Well into the first semester of my freshman year, I signed up to attend a debate tournament at a local high school. The topic revolved around the practicality and efficiency of Universal Basic Income. The resolution was given a month or two prior to the actual tournament, so I had time to build my case. With the help of other LD debaters, I constructed contentions and refutations. When the day of the tournament arrived, I was on the verge of fainting from overwhelming levels of anxiety. When I arrived at the tournament, people of all ages were looking at me with an icy stare in an attempt to intimidate me. Then the rounds began. To be frank, my awkward graces showed how inexperienced a debater I was back then. I slurred my contentions, babbled my refutation, and mumbled my conclusion. I honestly do not remember my arguments or what I particularly said with the exception of one quote,
“It is incumbent upon the United States government to protect and serve the freedoms of the American citizen.”
I won my first debate round because of that quote. Later, in 2017, I used it in a speech when I talked about patriotism. In a Parliamentary debate about a sugar tax, I said the same line. Because, in reality, the quote is the foundation of the phrase, “We as a Nation.”

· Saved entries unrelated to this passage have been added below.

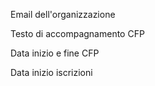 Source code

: 
Email dell'organizzazione

Testo di accompagnamento CFP

Data inizio e fine CFP

Data inizio iscrizioni

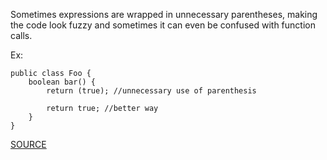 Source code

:Sometimes expressions are wrapped in unnecessary parentheses, making the code look fuzzy and sometimes it can even be confused with function calls.

Ex:
  		
  	public class Foo { 
  		boolean bar() { 
  			return (true); //unnecessary use of parenthesis
  			
  			return true; //better way
  		} 
  	}

[SOURCE](http://pmd.sourceforge.net/pmd-5.3.2/pmd-java/rules/java/controversial.html#UnnecessaryParentheses)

In 2008, former President Barak Obama’s slogan was “Yes We Can.” While most people endorsed the message, some strongly opposed it. For example, conservative pundit Ben Shapiro spoke out against the phrase. He once said in a college speech, “Instead of Yes We Can, how about Yes You Can.” He stated that the government’s focus should be bringing up the individual and not the collective. That each individual should help their neighbor through charity and benevolence. To this day, the debate of the collective and the individual continues. Some people doubt the intentions of an all-powerful government while others fear the absence of that very government.

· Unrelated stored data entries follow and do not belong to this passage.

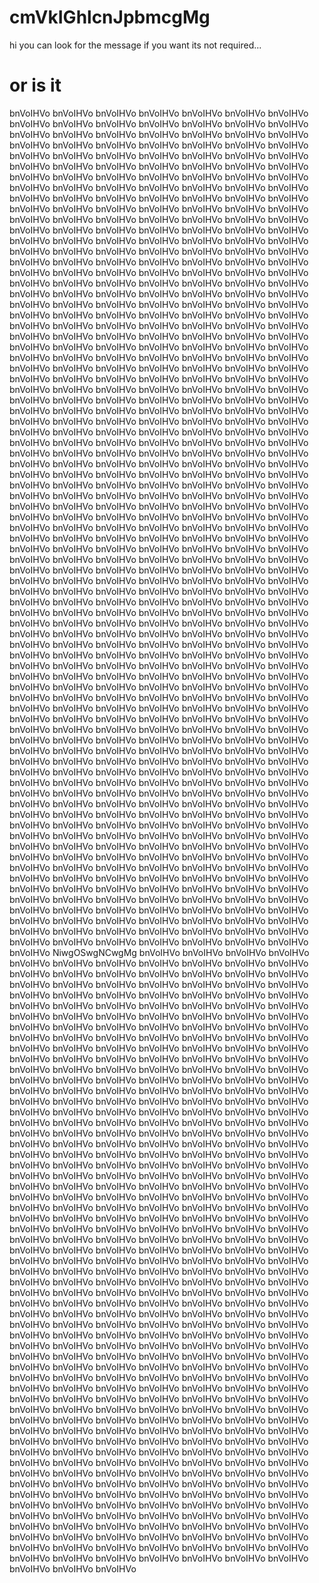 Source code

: # cmVkIGhlcnJpbmcgMg

hi you can look for the message if you want its not required...

# or is it

bnVoIHVo bnVoIHVo bnVoIHVo bnVoIHVo bnVoIHVo bnVoIHVo bnVoIHVo bnVoIHVo bnVoIHVo bnVoIHVo bnVoIHVo bnVoIHVo bnVoIHVo bnVoIHVo bnVoIHVo bnVoIHVo bnVoIHVo bnVoIHVo bnVoIHVo bnVoIHVo bnVoIHVo bnVoIHVo bnVoIHVo bnVoIHVo bnVoIHVo bnVoIHVo bnVoIHVo bnVoIHVo bnVoIHVo bnVoIHVo bnVoIHVo bnVoIHVo bnVoIHVo bnVoIHVo bnVoIHVo bnVoIHVo bnVoIHVo bnVoIHVo bnVoIHVo bnVoIHVo bnVoIHVo bnVoIHVo bnVoIHVo bnVoIHVo bnVoIHVo bnVoIHVo bnVoIHVo bnVoIHVo bnVoIHVo bnVoIHVo bnVoIHVo bnVoIHVo bnVoIHVo bnVoIHVo bnVoIHVo bnVoIHVo bnVoIHVo bnVoIHVo bnVoIHVo bnVoIHVo bnVoIHVo bnVoIHVo bnVoIHVo bnVoIHVo bnVoIHVo bnVoIHVo bnVoIHVo bnVoIHVo bnVoIHVo bnVoIHVo
bnVoIHVo bnVoIHVo bnVoIHVo bnVoIHVo bnVoIHVo bnVoIHVo bnVoIHVo bnVoIHVo bnVoIHVo bnVoIHVo bnVoIHVo bnVoIHVo bnVoIHVo bnVoIHVo bnVoIHVo bnVoIHVo bnVoIHVo bnVoIHVo bnVoIHVo bnVoIHVo bnVoIHVo bnVoIHVo bnVoIHVo bnVoIHVo bnVoIHVo bnVoIHVo bnVoIHVo bnVoIHVo bnVoIHVo bnVoIHVo bnVoIHVo bnVoIHVo bnVoIHVo bnVoIHVo bnVoIHVo bnVoIHVo bnVoIHVo bnVoIHVo bnVoIHVo bnVoIHVo bnVoIHVo bnVoIHVo bnVoIHVo bnVoIHVo bnVoIHVo bnVoIHVo bnVoIHVo bnVoIHVo bnVoIHVo bnVoIHVo bnVoIHVo bnVoIHVo bnVoIHVo bnVoIHVo bnVoIHVo bnVoIHVo bnVoIHVo bnVoIHVo bnVoIHVo bnVoIHVo bnVoIHVo bnVoIHVo bnVoIHVo bnVoIHVo bnVoIHVo bnVoIHVo bnVoIHVo bnVoIHVo bnVoIHVo bnVoIHVo bnVoIHVo bnVoIHVo bnVoIHVo bnVoIHVo bnVoIHVo bnVoIHVo bnVoIHVo bnVoIHVo bnVoIHVo bnVoIHVo bnVoIHVo bnVoIHVo bnVoIHVo bnVoIHVo bnVoIHVo bnVoIHVo bnVoIHVo bnVoIHVo bnVoIHVo bnVoIHVo bnVoIHVo bnVoIHVo bnVoIHVo bnVoIHVo bnVoIHVo bnVoIHVo bnVoIHVo bnVoIHVo bnVoIHVo bnVoIHVo bnVoIHVo bnVoIHVo bnVoIHVo bnVoIHVo bnVoIHVo bnVoIHVo bnVoIHVo bnVoIHVo bnVoIHVo bnVoIHVo bnVoIHVo bnVoIHVo bnVoIHVo bnVoIHVo bnVoIHVo bnVoIHVo bnVoIHVo bnVoIHVo bnVoIHVo bnVoIHVo bnVoIHVo bnVoIHVo bnVoIHVo bnVoIHVo bnVoIHVo bnVoIHVo bnVoIHVo bnVoIHVo bnVoIHVo bnVoIHVo bnVoIHVo bnVoIHVo bnVoIHVo bnVoIHVo bnVoIHVo bnVoIHVo bnVoIHVo bnVoIHVo bnVoIHVo bnVoIHVo bnVoIHVo bnVoIHVo bnVoIHVo bnVoIHVo bnVoIHVo bnVoIHVo bnVoIHVo bnVoIHVo bnVoIHVo bnVoIHVo bnVoIHVo bnVoIHVo bnVoIHVo bnVoIHVo bnVoIHVo bnVoIHVo bnVoIHVo bnVoIHVo bnVoIHVo bnVoIHVo bnVoIHVo bnVoIHVo bnVoIHVo bnVoIHVo bnVoIHVo bnVoIHVo bnVoIHVo bnVoIHVo bnVoIHVo bnVoIHVo bnVoIHVo bnVoIHVo bnVoIHVo bnVoIHVo bnVoIHVo bnVoIHVo bnVoIHVo bnVoIHVo bnVoIHVo bnVoIHVo bnVoIHVo bnVoIHVo bnVoIHVo bnVoIHVo bnVoIHVo bnVoIHVo bnVoIHVo bnVoIHVo bnVoIHVo bnVoIHVo bnVoIHVo bnVoIHVo bnVoIHVo bnVoIHVo bnVoIHVo bnVoIHVo bnVoIHVo bnVoIHVo bnVoIHVo bnVoIHVo bnVoIHVo bnVoIHVo bnVoIHVo bnVoIHVo bnVoIHVo bnVoIHVo bnVoIHVo bnVoIHVo bnVoIHVo bnVoIHVo bnVoIHVo bnVoIHVo bnVoIHVo bnVoIHVo bnVoIHVo bnVoIHVo bnVoIHVo bnVoIHVo bnVoIHVo bnVoIHVo bnVoIHVo bnVoIHVo bnVoIHVo bnVoIHVo  bnVoIHVo bnVoIHVo bnVoIHVo bnVoIHVo bnVoIHVo bnVoIHVo bnVoIHVo bnVoIHVo bnVoIHVo bnVoIHVo bnVoIHVo bnVoIHVo bnVoIHVo bnVoIHVo bnVoIHVo bnVoIHVo bnVoIHVo bnVoIHVo bnVoIHVo bnVoIHVo bnVoIHVo bnVoIHVo bnVoIHVo bnVoIHVo bnVoIHVo bnVoIHVo bnVoIHVo bnVoIHVo bnVoIHVo bnVoIHVo bnVoIHVo bnVoIHVo bnVoIHVo bnVoIHVo bnVoIHVo bnVoIHVo bnVoIHVo bnVoIHVo bnVoIHVo bnVoIHVo bnVoIHVo bnVoIHVo bnVoIHVo bnVoIHVo bnVoIHVo bnVoIHVo bnVoIHVo bnVoIHVo bnVoIHVo bnVoIHVo bnVoIHVo bnVoIHVo bnVoIHVo bnVoIHVo bnVoIHVo bnVoIHVo bnVoIHVo bnVoIHVo bnVoIHVo bnVoIHVo bnVoIHVo bnVoIHVo bnVoIHVo bnVoIHVo bnVoIHVo bnVoIHVo bnVoIHVo bnVoIHVo bnVoIHVo bnVoIHVo bnVoIHVo bnVoIHVo bnVoIHVo bnVoIHVo  bnVoIHVo bnVoIHVo bnVoIHVo bnVoIHVo bnVoIHVo bnVoIHVo bnVoIHVo bnVoIHVo bnVoIHVo bnVoIHVo bnVoIHVo bnVoIHVo bnVoIHVo bnVoIHVo bnVoIHVo bnVoIHVo bnVoIHVo bnVoIHVo bnVoIHVo bnVoIHVo bnVoIHVo bnVoIHVo bnVoIHVo bnVoIHVo bnVoIHVo bnVoIHVo bnVoIHVo bnVoIHVo bnVoIHVo bnVoIHVo bnVoIHVo bnVoIHVo bnVoIHVo bnVoIHVo bnVoIHVo bnVoIHVo bnVoIHVo bnVoIHVo bnVoIHVo bnVoIHVo bnVoIHVo bnVoIHVo bnVoIHVo bnVoIHVo bnVoIHVo bnVoIHVo bnVoIHVo bnVoIHVo bnVoIHVo bnVoIHVo bnVoIHVo bnVoIHVo bnVoIHVo bnVoIHVo bnVoIHVo bnVoIHVo bnVoIHVo bnVoIHVo bnVoIHVo bnVoIHVo bnVoIHVo bnVoIHVo bnVoIHVo bnVoIHVo bnVoIHVo bnVoIHVo bnVoIHVo bnVoIHVo bnVoIHVo bnVoIHVo bnVoIHVo bnVoIHVo bnVoIHVo bnVoIHVo  bnVoIHVo bnVoIHVo bnVoIHVo bnVoIHVo bnVoIHVo bnVoIHVo bnVoIHVo bnVoIHVo bnVoIHVo bnVoIHVo bnVoIHVo bnVoIHVo bnVoIHVo bnVoIHVo bnVoIHVo bnVoIHVo bnVoIHVo bnVoIHVo bnVoIHVo bnVoIHVo bnVoIHVo bnVoIHVo bnVoIHVo bnVoIHVo bnVoIHVo bnVoIHVo bnVoIHVo bnVoIHVo bnVoIHVo bnVoIHVo bnVoIHVo bnVoIHVo bnVoIHVo bnVoIHVo bnVoIHVo bnVoIHVo bnVoIHVo bnVoIHVo bnVoIHVo bnVoIHVo bnVoIHVo bnVoIHVo bnVoIHVo bnVoIHVo bnVoIHVo bnVoIHVo bnVoIHVo bnVoIHVo bnVoIHVo bnVoIHVo bnVoIHVo bnVoIHVo bnVoIHVo bnVoIHVo bnVoIHVo bnVoIHVo bnVoIHVo bnVoIHVo bnVoIHVo bnVoIHVo bnVoIHVo bnVoIHVo bnVoIHVo bnVoIHVo bnVoIHVo bnVoIHVo bnVoIHVo bnVoIHVo bnVoIHVo bnVoIHVo bnVoIHVo bnVoIHVo bnVoIHVo bnVoIHVo  bnVoIHVo bnVoIHVo bnVoIHVo bnVoIHVo bnVoIHVo bnVoIHVo bnVoIHVo bnVoIHVo bnVoIHVo bnVoIHVo bnVoIHVo bnVoIHVo bnVoIHVo bnVoIHVo bnVoIHVo bnVoIHVo bnVoIHVo bnVoIHVo bnVoIHVo bnVoIHVo bnVoIHVo bnVoIHVo bnVoIHVo bnVoIHVo bnVoIHVo bnVoIHVo bnVoIHVo bnVoIHVo bnVoIHVo bnVoIHVo bnVoIHVo bnVoIHVo bnVoIHVo bnVoIHVo bnVoIHVo bnVoIHVo bnVoIHVo bnVoIHVo NiwgOSwgNCwgMg bnVoIHVo bnVoIHVo bnVoIHVo bnVoIHVo bnVoIHVo bnVoIHVo bnVoIHVo bnVoIHVo bnVoIHVo bnVoIHVo bnVoIHVo bnVoIHVo bnVoIHVo bnVoIHVo bnVoIHVo bnVoIHVo bnVoIHVo bnVoIHVo bnVoIHVo bnVoIHVo bnVoIHVo bnVoIHVo bnVoIHVo bnVoIHVo bnVoIHVo bnVoIHVo bnVoIHVo bnVoIHVo bnVoIHVo bnVoIHVo bnVoIHVo bnVoIHVo bnVoIHVo bnVoIHVo bnVoIHVo bnVoIHVo  bnVoIHVo bnVoIHVo bnVoIHVo bnVoIHVo bnVoIHVo bnVoIHVo bnVoIHVo bnVoIHVo bnVoIHVo bnVoIHVo bnVoIHVo bnVoIHVo bnVoIHVo bnVoIHVo bnVoIHVo bnVoIHVo bnVoIHVo bnVoIHVo bnVoIHVo bnVoIHVo bnVoIHVo bnVoIHVo bnVoIHVo bnVoIHVo bnVoIHVo bnVoIHVo bnVoIHVo bnVoIHVo bnVoIHVo bnVoIHVo bnVoIHVo bnVoIHVo bnVoIHVo bnVoIHVo bnVoIHVo bnVoIHVo bnVoIHVo bnVoIHVo bnVoIHVo bnVoIHVo bnVoIHVo bnVoIHVo bnVoIHVo bnVoIHVo bnVoIHVo bnVoIHVo bnVoIHVo bnVoIHVo bnVoIHVo bnVoIHVo bnVoIHVo bnVoIHVo bnVoIHVo bnVoIHVo bnVoIHVo bnVoIHVo bnVoIHVo bnVoIHVo bnVoIHVo bnVoIHVo bnVoIHVo bnVoIHVo bnVoIHVo bnVoIHVo bnVoIHVo bnVoIHVo bnVoIHVo bnVoIHVo bnVoIHVo bnVoIHVo bnVoIHVo bnVoIHVo bnVoIHVo bnVoIHVo  bnVoIHVo bnVoIHVo bnVoIHVo bnVoIHVo bnVoIHVo bnVoIHVo bnVoIHVo bnVoIHVo bnVoIHVo bnVoIHVo bnVoIHVo bnVoIHVo bnVoIHVo bnVoIHVo bnVoIHVo bnVoIHVo bnVoIHVo bnVoIHVo bnVoIHVo bnVoIHVo bnVoIHVo bnVoIHVo bnVoIHVo bnVoIHVo bnVoIHVo bnVoIHVo bnVoIHVo bnVoIHVo bnVoIHVo bnVoIHVo bnVoIHVo bnVoIHVo bnVoIHVo bnVoIHVo bnVoIHVo bnVoIHVo bnVoIHVo bnVoIHVo bnVoIHVo bnVoIHVo bnVoIHVo bnVoIHVo bnVoIHVo bnVoIHVo bnVoIHVo bnVoIHVo bnVoIHVo bnVoIHVo bnVoIHVo bnVoIHVo bnVoIHVo bnVoIHVo bnVoIHVo bnVoIHVo bnVoIHVo bnVoIHVo bnVoIHVo bnVoIHVo bnVoIHVo bnVoIHVo bnVoIHVo bnVoIHVo bnVoIHVo bnVoIHVo bnVoIHVo bnVoIHVo bnVoIHVo bnVoIHVo bnVoIHVo bnVoIHVo bnVoIHVo bnVoIHVo bnVoIHVo bnVoIHVo  bnVoIHVo bnVoIHVo bnVoIHVo bnVoIHVo bnVoIHVo bnVoIHVo bnVoIHVo bnVoIHVo bnVoIHVo bnVoIHVo bnVoIHVo bnVoIHVo bnVoIHVo bnVoIHVo bnVoIHVo bnVoIHVo bnVoIHVo bnVoIHVo bnVoIHVo bnVoIHVo bnVoIHVo bnVoIHVo bnVoIHVo bnVoIHVo bnVoIHVo bnVoIHVo bnVoIHVo bnVoIHVo bnVoIHVo bnVoIHVo bnVoIHVo bnVoIHVo bnVoIHVo bnVoIHVo bnVoIHVo bnVoIHVo bnVoIHVo bnVoIHVo bnVoIHVo bnVoIHVo bnVoIHVo bnVoIHVo bnVoIHVo bnVoIHVo bnVoIHVo bnVoIHVo bnVoIHVo bnVoIHVo bnVoIHVo bnVoIHVo bnVoIHVo bnVoIHVo bnVoIHVo bnVoIHVo bnVoIHVo bnVoIHVo bnVoIHVo bnVoIHVo bnVoIHVo bnVoIHVo bnVoIHVo bnVoIHVo bnVoIHVo bnVoIHVo bnVoIHVo bnVoIHVo bnVoIHVo bnVoIHVo bnVoIHVo bnVoIHVo bnVoIHVo bnVoIHVo bnVoIHVo bnVoIHVo  bnVoIHVo bnVoIHVo bnVoIHVo bnVoIHVo bnVoIHVo bnVoIHVo bnVoIHVo bnVoIHVo bnVoIHVo bnVoIHVo bnVoIHVo bnVoIHVo bnVoIHVo bnVoIHVo bnVoIHVo bnVoIHVo bnVoIHVo bnVoIHVo bnVoIHVo bnVoIHVo bnVoIHVo bnVoIHVo bnVoIHVo bnVoIHVo bnVoIHVo bnVoIHVo bnVoIHVo bnVoIHVo bnVoIHVo bnVoIHVo bnVoIHVo bnVoIHVo bnVoIHVo bnVoIHVo bnVoIHVo bnVoIHVo bnVoIHVo bnVoIHVo bnVoIHVo bnVoIHVo bnVoIHVo bnVoIHVo bnVoIHVo bnVoIHVo bnVoIHVo bnVoIHVo bnVoIHVo bnVoIHVo bnVoIHVo bnVoIHVo bnVoIHVo bnVoIHVo bnVoIHVo bnVoIHVo bnVoIHVo bnVoIHVo bnVoIHVo bnVoIHVo bnVoIHVo bnVoIHVo bnVoIHVo bnVoIHVo bnVoIHVo bnVoIHVo bnVoIHVo bnVoIHVo bnVoIHVo bnVoIHVo bnVoIHVo bnVoIHVo bnVoIHVo bnVoIHVo bnVoIHVo bnVoIHVo  bnVoIHVo bnVoIHVo bnVoIHVo bnVoIHVo bnVoIHVo bnVoIHVo bnVoIHVo bnVoIHVo bnVoIHVo bnVoIHVo bnVoIHVo bnVoIHVo bnVoIHVo bnVoIHVo bnVoIHVo bnVoIHVo bnVoIHVo bnVoIHVo bnVoIHVo bnVoIHVo bnVoIHVo bnVoIHVo bnVoIHVo bnVoIHVo bnVoIHVo bnVoIHVo bnVoIHVo bnVoIHVo bnVoIHVo bnVoIHVo bnVoIHVo bnVoIHVo bnVoIHVo bnVoIHVo bnVoIHVo bnVoIHVo bnVoIHVo bnVoIHVo bnVoIHVo bnVoIHVo bnVoIHVo bnVoIHVo bnVoIHVo bnVoIHVo bnVoIHVo bnVoIHVo bnVoIHVo bnVoIHVo bnVoIHVo bnVoIHVo bnVoIHVo bnVoIHVo bnVoIHVo bnVoIHVo bnVoIHVo bnVoIHVo bnVoIHVo bnVoIHVo bnVoIHVo bnVoIHVo bnVoIHVo bnVoIHVo bnVoIHVo bnVoIHVo bnVoIHVo bnVoIHVo bnVoIHVo bnVoIHVo bnVoIHVo bnVoIHVo bnVoIHVo bnVoIHVo bnVoIHVo bnVoIHVo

Needless to say, both sides have merit. Through the collective, the nation can achieve incredible economic accomplishments and massive infrastructure projects while stressing the importance of the individual. This can be achieved if we let society and culture, not the government, be the main actor of change.
The government’s largest objective is to maintain the security of America. However, it is up to the governed to invoke a sense of morality and culture. The purpose behind the phrase “We as a Nation” is that the collective could be united under principles of freedom and justice. These principles are agreed upon because they are what drives society to prosperity. Among these principles are the intentions the Founding Fathers had for America. In a world riddled with tyranny and desolation, we are the beacon standing for those in need.
Obama once said, “It is not a liberal America and a conservative America-there is the United States of America.” While this may seem cliché, it is evidently true. The most imperative concept to remember, when faced with a crisis, is to stand united. Only upon this unification, can the United States stand a chance to solve the world’s most unprecedented problems. Not as individuals or a single collective, but as a nation.